== Task data ==

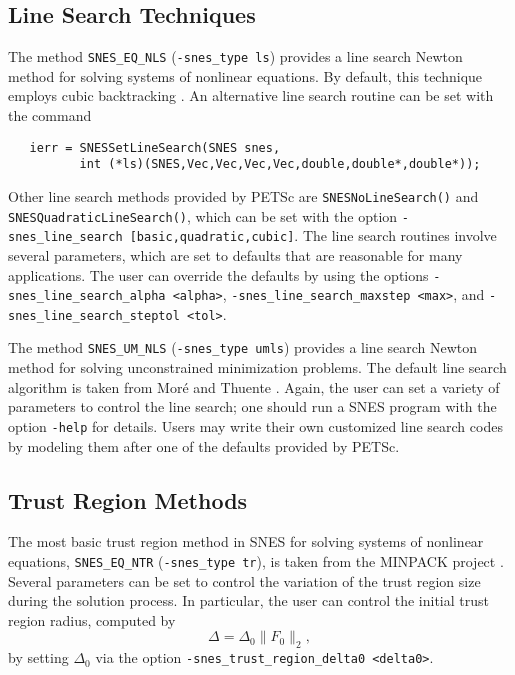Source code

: \subsection{Line Search Techniques} 

The method {\tt SNES\_EQ\_NLS} ({\tt -snes\_type ls}) provides a line
search Newton method for solving systems of nonlinear equations.  By
default, this technique employs cubic backtracking \cite{dennis:83}.
An alternative line search routine can be set with the command
\begin{verbatim}
   ierr = SNESSetLineSearch(SNES snes,
          int (*ls)(SNES,Vec,Vec,Vec,Vec,double,double*,double*));
\end{verbatim}
Other line search methods provided by PETSc are 
{\tt SNESNoLineSearch()} 
and {\tt SNESQuadraticLineSearch()}, 
which can be set with the option
{\tt -snes\_line\_search [basic,quadratic,cubic]}. 
The line search routines involve several parameters, which are set
to defaults that are reasonable for many applications.  The user
can override the defaults by using the options
{\tt -snes\_line\_search\_alpha <alpha>}, 
{\tt -snes\_line\_search\_maxstep <max>}, and 
{\tt -snes\_line\_search\_steptol <tol>}. 

The method {\tt SNES\_UM\_NLS} ({\tt -snes\_type umls}) provides a line
search Newton method for solving unconstrained minimization problems.
The default line search algorithm is taken from Mor\'{e} and Thuente
\cite{more:92}.  Again, the user can set a variety of parameters to
control the line search; one should run a SNES program with the option {\tt -help}
for details.  Users may write their own customized line search codes
by modeling them after one of the defaults provided by PETSc.

\subsection{Trust Region Methods}

The most basic trust region method in SNES for solving systems of nonlinear
equations, {\tt SNES\_EQ\_NTR} ({\tt-snes\_type tr}), is taken from
the MINPACK project \cite{more84}. Several parameters can be set to
control the variation of the trust region size during the solution
process.  In particular, the user can control the initial trust region
radius, computed by
\[
  \Delta = \Delta_0 \| F_0 \|_2,
\]
by setting $\Delta_0$ via the option 
{\tt -snes\_trust\_region\_delta0 <delta0>}.

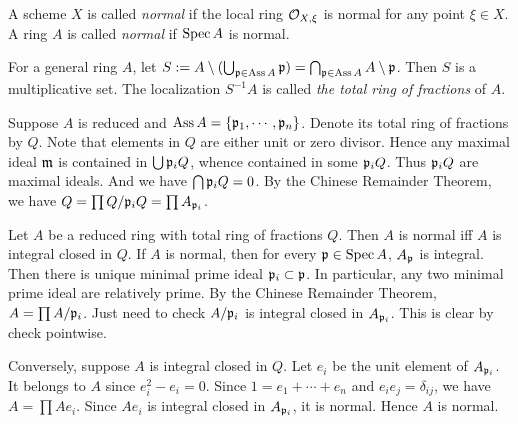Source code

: 
    \begin{definition}\label{def: normal of scheme and general ring}
        A scheme $X$ is called \textit{normal} if the local ring ${\mathcal{O}}_{X,\xi}$ is normal for any point $\xi \in X$.
        A ring $A$ is called \textit{normal} if $\operatorname{Spec} A$ is normal.
    \end{definition}

    \begin{remark}\label{rmk: total ring of fractions and normality of general reduced ring}
        For a general ring $A$, let $S := A\setminus (\bigcup_{{\mathfrak{p}} \in \operatorname{Ass} A} {\mathfrak{p}}) = \bigcap_{{\mathfrak{p}} \in \operatorname{Ass} A}A\setminus {\mathfrak{p}}$.
        Then $S$ is a multiplicative set.
        The localization $S^{-1}A$ is called \textit{the total ring of fractions} of $A$.
        
        Suppose $A$ is reduced and $\operatorname{Ass} A = \{{\mathfrak{p}}_1,\cdots,{\mathfrak{p}}_n\}$.
        Denote its total ring of fractions by $Q$.
        Note that elements in $Q$ are either unit or zero divisor.
        Hence any maximal ideal ${\mathfrak{m}}$ is contained in $\bigcup {\mathfrak{p}}_iQ$, whence contained in some ${\mathfrak{p}}_i Q$.
        Thus ${\mathfrak{p}}_i Q$ are maximal ideals.
        And we have $\bigcap {\mathfrak{p}}_i Q = 0$. 
        By the Chinese Remainder Theorem, we have $Q = \prod Q/{{\mathfrak{p}}_i}Q = \prod A_{{\mathfrak{p}}_i}$.
        
        Let $A$ be a reduced ring with total ring of fractions $Q$.
        Then $A$ is normal iff $A$ is integral closed in $Q$.
        If $A$ is normal, then for every ${\mathfrak{p}} \in \operatorname{Spec} A$, $A_{\mathfrak{p}}$ is integral.
        Then there is unique minimal prime ideal ${\mathfrak{p}}_i \subset {\mathfrak{p}}$.
        In particular, any two minimal prime ideal are relatively prime.
        By the Chinese Remainder Theorem, $A = \prod A/{\mathfrak{p}}_i$.
        Just need to check $A/{\mathfrak{p}}_i$ is integral closed in $A_{{\mathfrak{p}}_i}$.
        This is clear by check pointwise.

        Conversely, suppose $A$ is integral closed in $Q$.
        Let $e_i$ be the unit element of $A_{{\mathfrak{p}}_i}$.
        It belongs to $A$ since $e_i^2 - e_i = 0$.
        Since $1 = e_1 + \cdots + e_n$ and $e_ie_j = \delta_{ij}$, we have $A = \prod Ae_i$.
        Since $Ae_i$ is integral closed in $A_{{\mathfrak{p}}_i}$, it is normal.
        Hence $A$ is normal.
    \end{remark}


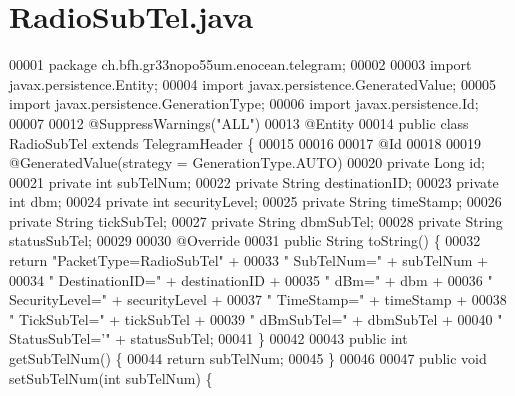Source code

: \section{Radio\+Sub\+Tel.\+java}
\label{RadioSubTel_8java_source}

\begin{DoxyCode}
00001 \textcolor{keyword}{package }ch.bfh.gr33nopo55um.enocean.telegram;
00002 
00003 \textcolor{keyword}{import} javax.persistence.Entity;
00004 \textcolor{keyword}{import} javax.persistence.GeneratedValue;
00005 \textcolor{keyword}{import} javax.persistence.GenerationType;
00006 \textcolor{keyword}{import} javax.persistence.Id;
00007 
00012 @SuppressWarnings(\textcolor{stringliteral}{"ALL"})
00013 @Entity
00014 \textcolor{keyword}{public} \textcolor{keyword}{class }RadioSubTel \textcolor{keyword}{extends} TelegramHeader \{
00015 
00016 
00017     @Id
00018 
00019     @GeneratedValue(strategy = GenerationType.AUTO)
00020     private Long \textcolor{keywordtype}{id};
00021     private \textcolor{keywordtype}{int} subTelNum;
00022     private String destinationID;
00023     private \textcolor{keywordtype}{int} dbm;
00024     private \textcolor{keywordtype}{int} securityLevel;
00025     private String timeStamp;
00026     private String tickSubTel;
00027     private String dbmSubTel;
00028     private String statusSubTel;
00029 
00030     @Override
00031     public String toString() \{
00032         \textcolor{keywordflow}{return} \textcolor{stringliteral}{"PacketType=RadioSubTel"} +
00033                 \textcolor{stringliteral}{" SubTelNum="} + subTelNum +
00034                 \textcolor{stringliteral}{" DestinationID="} + destinationID +
00035                 \textcolor{stringliteral}{" dBm="} + dbm +
00036                 \textcolor{stringliteral}{" SecurityLevel="} + securityLevel +
00037                 \textcolor{stringliteral}{" TimeStamp="} + timeStamp +
00038                 \textcolor{stringliteral}{" TickSubTel="} + tickSubTel +
00039                 \textcolor{stringliteral}{" dBmSubTel="} + dbmSubTel +
00040                 \textcolor{stringliteral}{" StatusSubTel='"} + statusSubTel;
00041     \}
00042 
00043     \textcolor{keyword}{public} \textcolor{keywordtype}{int} getSubTelNum() \{
00044         \textcolor{keywordflow}{return} subTelNum;
00045     \}
00046 
00047     \textcolor{keyword}{public} \textcolor{keywordtype}{void} setSubTelNum(\textcolor{keywordtype}{int} subTelNum) \{

\end{DoxyCode}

===

# Exercise details
Scan the entries above for the string "destinationID", and copy every line where it turns up.

# Exercise answer
00022     private String destinationID;
00034                 \textcolor{stringliteral}{" DestinationID="} + destinationID +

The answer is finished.